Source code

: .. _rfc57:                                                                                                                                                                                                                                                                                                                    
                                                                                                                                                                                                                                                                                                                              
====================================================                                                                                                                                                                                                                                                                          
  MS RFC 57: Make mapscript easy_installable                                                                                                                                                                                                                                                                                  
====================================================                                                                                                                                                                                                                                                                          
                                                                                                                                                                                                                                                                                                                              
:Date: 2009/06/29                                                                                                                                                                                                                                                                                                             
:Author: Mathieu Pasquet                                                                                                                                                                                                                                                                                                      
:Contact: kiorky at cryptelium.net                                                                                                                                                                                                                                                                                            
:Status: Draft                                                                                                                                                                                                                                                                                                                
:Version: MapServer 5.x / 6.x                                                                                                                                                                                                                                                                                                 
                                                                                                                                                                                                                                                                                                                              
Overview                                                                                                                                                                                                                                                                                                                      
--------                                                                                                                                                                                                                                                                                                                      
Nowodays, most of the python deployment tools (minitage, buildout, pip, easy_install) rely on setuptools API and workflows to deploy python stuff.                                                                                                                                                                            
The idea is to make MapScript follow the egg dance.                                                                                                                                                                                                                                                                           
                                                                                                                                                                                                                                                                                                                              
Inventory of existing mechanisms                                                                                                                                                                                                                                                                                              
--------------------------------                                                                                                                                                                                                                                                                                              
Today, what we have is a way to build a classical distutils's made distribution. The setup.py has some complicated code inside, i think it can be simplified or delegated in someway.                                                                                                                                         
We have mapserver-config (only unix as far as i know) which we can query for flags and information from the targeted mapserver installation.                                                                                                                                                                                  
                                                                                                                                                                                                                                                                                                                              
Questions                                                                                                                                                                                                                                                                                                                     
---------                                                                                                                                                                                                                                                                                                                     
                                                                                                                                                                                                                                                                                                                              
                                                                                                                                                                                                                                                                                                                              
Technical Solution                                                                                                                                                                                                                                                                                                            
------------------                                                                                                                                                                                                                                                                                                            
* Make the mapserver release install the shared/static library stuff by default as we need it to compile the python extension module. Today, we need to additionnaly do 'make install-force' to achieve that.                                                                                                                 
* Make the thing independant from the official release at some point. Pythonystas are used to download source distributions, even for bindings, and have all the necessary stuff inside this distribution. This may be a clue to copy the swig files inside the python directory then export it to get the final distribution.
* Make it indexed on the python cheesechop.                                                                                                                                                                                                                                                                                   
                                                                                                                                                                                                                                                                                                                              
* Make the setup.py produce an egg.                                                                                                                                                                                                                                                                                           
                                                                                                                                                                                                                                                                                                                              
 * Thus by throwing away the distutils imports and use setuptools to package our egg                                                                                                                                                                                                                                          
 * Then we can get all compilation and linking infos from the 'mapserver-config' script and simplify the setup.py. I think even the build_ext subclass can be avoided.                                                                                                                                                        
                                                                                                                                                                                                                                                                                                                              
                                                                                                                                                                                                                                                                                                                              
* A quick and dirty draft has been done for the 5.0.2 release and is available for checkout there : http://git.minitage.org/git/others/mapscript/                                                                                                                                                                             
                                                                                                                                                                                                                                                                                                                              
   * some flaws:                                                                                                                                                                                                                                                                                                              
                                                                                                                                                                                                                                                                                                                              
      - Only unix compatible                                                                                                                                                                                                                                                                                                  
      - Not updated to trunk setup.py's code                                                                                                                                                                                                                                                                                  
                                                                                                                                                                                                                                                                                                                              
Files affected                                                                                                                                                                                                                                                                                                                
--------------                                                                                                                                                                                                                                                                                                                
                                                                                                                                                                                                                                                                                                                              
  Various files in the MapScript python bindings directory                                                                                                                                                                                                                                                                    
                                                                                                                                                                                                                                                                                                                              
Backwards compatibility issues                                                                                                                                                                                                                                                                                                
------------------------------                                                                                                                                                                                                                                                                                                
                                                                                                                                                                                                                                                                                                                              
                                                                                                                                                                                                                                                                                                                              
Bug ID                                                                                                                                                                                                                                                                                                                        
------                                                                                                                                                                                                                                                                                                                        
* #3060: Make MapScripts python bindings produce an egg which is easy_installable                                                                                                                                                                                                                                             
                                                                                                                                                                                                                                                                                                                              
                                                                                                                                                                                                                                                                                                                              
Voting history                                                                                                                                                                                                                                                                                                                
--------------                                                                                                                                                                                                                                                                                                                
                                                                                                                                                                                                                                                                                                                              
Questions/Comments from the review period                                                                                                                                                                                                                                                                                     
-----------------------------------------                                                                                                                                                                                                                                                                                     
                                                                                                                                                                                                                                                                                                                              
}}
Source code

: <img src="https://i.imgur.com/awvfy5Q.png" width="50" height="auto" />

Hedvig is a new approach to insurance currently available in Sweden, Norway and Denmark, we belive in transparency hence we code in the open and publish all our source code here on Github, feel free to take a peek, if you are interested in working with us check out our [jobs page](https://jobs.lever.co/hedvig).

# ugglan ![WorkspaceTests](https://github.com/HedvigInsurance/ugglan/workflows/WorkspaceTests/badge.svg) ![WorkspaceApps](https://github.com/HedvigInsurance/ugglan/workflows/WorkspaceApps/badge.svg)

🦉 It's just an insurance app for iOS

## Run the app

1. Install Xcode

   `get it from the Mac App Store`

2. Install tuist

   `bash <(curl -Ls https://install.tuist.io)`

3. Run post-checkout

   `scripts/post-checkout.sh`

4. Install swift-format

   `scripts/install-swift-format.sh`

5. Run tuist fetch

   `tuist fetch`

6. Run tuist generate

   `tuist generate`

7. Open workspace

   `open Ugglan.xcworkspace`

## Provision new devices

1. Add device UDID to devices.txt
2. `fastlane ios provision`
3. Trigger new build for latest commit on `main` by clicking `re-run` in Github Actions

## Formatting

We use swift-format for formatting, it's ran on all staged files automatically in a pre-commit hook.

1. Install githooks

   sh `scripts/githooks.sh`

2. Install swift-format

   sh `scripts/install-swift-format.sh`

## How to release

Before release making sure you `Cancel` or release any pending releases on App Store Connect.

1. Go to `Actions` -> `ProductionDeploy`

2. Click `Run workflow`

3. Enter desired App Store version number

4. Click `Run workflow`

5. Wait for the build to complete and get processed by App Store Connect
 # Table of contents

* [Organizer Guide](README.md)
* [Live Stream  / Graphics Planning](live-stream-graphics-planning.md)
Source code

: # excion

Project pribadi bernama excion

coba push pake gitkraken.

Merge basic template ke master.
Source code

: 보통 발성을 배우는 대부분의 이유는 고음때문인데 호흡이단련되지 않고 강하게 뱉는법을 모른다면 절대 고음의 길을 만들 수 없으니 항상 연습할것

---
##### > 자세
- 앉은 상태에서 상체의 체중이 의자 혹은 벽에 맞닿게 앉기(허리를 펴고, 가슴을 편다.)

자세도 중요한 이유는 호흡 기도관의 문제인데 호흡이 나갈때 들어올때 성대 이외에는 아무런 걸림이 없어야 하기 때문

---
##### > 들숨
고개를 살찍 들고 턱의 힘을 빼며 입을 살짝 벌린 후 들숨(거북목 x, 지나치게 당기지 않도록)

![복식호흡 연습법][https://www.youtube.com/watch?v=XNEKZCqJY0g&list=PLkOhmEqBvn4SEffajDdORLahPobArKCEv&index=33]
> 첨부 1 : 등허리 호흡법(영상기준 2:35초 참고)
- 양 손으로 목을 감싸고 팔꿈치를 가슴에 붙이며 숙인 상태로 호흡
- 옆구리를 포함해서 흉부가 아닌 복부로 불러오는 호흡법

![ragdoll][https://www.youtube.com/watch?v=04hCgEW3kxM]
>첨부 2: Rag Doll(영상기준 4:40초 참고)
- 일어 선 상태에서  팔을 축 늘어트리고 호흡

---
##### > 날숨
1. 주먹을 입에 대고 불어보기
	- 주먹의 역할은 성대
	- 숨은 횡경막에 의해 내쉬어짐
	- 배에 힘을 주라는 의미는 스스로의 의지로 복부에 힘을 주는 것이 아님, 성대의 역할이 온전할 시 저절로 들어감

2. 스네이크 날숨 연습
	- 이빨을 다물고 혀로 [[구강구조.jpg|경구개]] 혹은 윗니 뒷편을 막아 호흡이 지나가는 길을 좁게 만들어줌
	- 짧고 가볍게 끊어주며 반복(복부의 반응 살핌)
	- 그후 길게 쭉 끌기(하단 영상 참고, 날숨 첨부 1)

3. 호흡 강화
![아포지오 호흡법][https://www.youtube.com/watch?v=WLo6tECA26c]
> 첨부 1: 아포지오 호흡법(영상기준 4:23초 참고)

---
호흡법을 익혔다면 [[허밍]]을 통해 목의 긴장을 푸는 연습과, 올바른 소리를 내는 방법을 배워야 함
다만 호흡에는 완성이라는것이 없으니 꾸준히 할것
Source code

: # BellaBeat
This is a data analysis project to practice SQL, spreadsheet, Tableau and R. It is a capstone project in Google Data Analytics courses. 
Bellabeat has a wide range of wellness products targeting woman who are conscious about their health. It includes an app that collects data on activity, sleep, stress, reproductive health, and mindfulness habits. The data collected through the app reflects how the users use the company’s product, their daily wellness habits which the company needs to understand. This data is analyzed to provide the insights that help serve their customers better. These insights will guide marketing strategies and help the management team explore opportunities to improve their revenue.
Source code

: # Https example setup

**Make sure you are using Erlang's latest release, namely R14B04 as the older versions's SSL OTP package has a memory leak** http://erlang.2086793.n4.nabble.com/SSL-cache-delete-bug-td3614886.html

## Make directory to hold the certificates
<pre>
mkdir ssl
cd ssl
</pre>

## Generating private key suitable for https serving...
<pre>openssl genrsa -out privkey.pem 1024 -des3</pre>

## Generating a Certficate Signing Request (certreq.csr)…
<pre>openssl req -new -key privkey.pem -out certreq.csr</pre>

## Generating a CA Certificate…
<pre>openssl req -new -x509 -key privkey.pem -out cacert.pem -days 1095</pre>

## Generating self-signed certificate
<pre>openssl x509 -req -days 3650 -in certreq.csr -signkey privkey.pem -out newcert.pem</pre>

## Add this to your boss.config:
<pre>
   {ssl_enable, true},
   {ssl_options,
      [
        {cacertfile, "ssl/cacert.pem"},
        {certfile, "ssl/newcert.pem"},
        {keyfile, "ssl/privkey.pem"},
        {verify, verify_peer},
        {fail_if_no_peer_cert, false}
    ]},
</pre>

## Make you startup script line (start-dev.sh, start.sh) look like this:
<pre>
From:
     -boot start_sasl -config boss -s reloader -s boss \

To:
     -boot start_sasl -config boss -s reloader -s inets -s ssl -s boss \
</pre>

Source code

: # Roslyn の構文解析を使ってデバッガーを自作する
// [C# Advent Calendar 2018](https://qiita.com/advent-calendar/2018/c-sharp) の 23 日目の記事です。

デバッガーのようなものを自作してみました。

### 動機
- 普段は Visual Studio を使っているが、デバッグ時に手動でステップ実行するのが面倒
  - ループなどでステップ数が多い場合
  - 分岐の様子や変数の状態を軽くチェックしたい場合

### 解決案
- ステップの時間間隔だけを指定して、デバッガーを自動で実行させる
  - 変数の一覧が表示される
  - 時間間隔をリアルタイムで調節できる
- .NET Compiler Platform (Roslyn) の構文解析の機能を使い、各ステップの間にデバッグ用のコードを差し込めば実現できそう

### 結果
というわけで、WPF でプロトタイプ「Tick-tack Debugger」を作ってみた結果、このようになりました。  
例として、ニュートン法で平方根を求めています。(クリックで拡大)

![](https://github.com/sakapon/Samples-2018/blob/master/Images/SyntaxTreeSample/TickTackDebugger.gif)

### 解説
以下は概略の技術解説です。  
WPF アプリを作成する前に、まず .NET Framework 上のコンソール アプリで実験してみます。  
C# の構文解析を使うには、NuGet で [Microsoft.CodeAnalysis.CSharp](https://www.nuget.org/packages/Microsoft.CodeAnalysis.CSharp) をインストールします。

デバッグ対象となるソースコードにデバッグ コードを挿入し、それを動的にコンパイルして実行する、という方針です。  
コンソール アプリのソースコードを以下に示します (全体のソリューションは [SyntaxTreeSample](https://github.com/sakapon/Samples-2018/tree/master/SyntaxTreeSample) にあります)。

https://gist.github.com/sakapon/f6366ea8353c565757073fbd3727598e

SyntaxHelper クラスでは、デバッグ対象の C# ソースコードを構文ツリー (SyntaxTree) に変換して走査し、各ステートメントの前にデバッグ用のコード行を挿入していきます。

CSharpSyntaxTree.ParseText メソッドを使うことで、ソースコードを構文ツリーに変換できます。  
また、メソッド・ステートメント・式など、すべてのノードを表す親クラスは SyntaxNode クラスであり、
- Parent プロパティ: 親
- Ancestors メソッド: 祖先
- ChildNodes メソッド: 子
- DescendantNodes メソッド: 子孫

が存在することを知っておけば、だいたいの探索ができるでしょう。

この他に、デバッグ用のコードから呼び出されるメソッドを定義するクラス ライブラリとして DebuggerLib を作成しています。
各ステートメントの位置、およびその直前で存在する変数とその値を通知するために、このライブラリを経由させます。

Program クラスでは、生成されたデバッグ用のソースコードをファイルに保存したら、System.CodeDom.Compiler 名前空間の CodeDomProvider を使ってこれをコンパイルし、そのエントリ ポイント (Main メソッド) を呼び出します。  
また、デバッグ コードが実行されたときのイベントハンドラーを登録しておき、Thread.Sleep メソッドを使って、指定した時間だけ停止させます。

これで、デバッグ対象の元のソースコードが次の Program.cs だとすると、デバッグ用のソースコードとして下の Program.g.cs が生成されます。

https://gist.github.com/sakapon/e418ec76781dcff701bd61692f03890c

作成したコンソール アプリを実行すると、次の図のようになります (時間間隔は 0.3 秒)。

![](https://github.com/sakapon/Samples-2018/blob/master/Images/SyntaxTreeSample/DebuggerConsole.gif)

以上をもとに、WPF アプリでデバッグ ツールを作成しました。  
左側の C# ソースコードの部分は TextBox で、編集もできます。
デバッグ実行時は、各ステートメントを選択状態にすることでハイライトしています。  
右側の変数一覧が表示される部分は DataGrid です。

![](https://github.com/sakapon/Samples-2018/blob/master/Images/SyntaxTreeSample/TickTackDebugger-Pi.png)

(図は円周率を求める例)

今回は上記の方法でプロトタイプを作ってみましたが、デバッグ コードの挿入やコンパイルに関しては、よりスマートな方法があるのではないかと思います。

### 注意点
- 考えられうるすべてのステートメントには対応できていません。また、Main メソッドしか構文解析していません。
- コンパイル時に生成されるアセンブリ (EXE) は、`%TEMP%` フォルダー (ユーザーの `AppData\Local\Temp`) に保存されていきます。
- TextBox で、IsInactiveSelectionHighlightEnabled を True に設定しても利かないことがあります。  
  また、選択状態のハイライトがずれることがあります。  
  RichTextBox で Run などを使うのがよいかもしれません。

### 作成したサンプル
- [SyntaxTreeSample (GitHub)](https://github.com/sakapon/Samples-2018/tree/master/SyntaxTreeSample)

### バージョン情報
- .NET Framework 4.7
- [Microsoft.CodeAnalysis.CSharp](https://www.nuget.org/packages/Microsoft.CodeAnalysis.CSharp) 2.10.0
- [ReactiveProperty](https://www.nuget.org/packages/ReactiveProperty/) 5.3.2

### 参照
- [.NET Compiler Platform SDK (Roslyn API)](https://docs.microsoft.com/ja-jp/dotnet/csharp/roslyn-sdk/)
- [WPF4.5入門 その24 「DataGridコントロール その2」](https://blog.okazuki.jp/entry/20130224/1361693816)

-- What you will do --
Find the string "generate" in the entries above. Copy each line where it occurs.

-- Exercise output --
6. Run tuist generate
   `tuist generate`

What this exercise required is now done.